Source texts of formatted documents
[Start of Attachment]
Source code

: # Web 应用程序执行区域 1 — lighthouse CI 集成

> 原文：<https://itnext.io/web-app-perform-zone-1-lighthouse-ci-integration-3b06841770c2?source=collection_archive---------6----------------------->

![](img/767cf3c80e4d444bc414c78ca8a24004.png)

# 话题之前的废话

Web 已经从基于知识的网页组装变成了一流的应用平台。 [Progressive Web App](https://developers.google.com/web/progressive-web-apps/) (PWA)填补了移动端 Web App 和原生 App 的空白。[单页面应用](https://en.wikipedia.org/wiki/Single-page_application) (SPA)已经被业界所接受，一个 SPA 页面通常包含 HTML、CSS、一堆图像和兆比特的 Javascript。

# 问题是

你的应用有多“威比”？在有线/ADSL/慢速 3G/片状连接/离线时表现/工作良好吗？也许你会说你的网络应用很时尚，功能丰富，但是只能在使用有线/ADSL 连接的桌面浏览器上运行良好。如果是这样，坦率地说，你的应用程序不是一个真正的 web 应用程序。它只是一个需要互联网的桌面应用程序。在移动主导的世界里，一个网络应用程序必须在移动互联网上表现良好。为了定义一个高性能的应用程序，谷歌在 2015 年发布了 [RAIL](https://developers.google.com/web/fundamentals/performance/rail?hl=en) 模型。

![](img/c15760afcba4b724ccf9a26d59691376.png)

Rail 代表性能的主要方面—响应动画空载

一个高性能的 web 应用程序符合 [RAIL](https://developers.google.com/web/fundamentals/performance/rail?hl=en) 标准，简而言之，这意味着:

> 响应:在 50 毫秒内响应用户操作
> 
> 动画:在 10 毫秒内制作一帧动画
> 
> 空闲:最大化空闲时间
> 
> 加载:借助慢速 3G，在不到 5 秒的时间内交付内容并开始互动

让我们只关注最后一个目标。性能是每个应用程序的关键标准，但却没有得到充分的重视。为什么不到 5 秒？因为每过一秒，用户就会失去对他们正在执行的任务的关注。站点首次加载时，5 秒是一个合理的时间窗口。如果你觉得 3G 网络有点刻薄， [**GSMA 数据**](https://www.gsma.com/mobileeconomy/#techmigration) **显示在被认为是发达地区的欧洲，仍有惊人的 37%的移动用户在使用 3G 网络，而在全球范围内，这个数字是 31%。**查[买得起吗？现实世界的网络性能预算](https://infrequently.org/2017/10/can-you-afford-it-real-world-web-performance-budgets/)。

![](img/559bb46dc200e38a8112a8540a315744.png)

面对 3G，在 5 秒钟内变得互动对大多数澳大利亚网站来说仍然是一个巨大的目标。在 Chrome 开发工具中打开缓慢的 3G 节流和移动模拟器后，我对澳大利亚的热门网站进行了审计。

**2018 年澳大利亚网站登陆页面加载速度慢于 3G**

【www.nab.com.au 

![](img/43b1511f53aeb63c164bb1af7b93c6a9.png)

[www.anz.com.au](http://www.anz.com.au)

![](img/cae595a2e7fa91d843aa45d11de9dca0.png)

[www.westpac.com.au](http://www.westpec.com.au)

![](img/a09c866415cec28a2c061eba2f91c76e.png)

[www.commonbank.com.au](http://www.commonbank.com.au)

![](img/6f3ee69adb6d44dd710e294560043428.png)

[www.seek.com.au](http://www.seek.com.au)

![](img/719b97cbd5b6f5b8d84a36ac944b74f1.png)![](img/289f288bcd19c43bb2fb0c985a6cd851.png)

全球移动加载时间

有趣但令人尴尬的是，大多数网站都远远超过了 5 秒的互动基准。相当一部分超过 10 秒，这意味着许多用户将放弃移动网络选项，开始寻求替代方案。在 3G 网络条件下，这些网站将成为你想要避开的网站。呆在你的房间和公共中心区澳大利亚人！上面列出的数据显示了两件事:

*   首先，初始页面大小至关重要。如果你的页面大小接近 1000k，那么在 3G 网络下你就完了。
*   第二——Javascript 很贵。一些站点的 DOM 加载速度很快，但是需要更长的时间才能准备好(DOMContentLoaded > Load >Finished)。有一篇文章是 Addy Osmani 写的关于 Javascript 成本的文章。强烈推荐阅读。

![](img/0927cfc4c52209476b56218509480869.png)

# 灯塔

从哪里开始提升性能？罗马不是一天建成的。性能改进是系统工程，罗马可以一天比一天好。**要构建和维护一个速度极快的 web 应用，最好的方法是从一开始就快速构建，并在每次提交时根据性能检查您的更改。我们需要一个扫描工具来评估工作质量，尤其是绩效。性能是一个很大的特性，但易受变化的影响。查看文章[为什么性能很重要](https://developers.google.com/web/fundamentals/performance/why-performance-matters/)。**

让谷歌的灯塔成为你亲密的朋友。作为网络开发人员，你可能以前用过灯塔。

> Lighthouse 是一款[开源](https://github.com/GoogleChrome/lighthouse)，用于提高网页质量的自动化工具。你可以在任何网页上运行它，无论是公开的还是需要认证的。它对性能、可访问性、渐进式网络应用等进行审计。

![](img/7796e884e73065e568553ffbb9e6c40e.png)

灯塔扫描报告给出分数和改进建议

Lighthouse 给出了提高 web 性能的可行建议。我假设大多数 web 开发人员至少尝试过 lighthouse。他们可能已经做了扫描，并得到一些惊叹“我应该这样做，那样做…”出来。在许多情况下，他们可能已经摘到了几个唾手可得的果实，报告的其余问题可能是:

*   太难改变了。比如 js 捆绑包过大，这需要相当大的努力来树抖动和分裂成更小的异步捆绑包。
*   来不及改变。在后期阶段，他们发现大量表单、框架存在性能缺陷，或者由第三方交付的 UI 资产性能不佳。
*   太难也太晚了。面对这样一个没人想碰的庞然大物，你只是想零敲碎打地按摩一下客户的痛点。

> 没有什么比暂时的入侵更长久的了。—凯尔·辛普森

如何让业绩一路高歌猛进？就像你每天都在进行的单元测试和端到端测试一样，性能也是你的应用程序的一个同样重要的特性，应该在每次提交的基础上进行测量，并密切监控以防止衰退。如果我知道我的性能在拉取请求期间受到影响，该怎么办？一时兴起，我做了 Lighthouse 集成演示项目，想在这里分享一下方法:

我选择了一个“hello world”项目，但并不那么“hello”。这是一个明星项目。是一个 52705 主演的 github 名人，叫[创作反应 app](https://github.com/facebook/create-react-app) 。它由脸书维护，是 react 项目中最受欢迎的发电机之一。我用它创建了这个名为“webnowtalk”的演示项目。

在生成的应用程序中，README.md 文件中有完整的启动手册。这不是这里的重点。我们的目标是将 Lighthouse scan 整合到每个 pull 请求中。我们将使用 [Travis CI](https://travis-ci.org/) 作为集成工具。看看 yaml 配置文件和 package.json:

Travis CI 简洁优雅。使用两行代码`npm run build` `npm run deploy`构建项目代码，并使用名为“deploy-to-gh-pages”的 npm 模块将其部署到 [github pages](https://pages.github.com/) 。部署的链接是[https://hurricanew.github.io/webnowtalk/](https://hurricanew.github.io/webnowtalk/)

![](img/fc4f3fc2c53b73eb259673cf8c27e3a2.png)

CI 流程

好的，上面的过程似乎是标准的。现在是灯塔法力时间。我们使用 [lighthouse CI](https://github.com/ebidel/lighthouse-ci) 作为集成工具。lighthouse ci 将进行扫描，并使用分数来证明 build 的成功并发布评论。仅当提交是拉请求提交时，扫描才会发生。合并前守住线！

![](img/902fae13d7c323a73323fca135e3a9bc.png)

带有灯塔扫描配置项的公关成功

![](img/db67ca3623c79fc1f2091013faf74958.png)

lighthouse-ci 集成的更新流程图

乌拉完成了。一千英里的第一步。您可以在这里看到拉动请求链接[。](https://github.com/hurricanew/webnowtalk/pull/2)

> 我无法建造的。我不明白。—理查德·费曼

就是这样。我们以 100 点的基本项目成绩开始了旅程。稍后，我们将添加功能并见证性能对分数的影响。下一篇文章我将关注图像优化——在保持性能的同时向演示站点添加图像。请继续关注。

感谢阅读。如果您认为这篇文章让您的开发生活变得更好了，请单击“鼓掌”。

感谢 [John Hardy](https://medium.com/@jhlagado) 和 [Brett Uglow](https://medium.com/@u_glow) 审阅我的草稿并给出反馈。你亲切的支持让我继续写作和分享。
[End of Attachment]
> _How to complete this task_
Count up every line above that has the word "performance" in it; answer with the number alone.

> _Response below_
4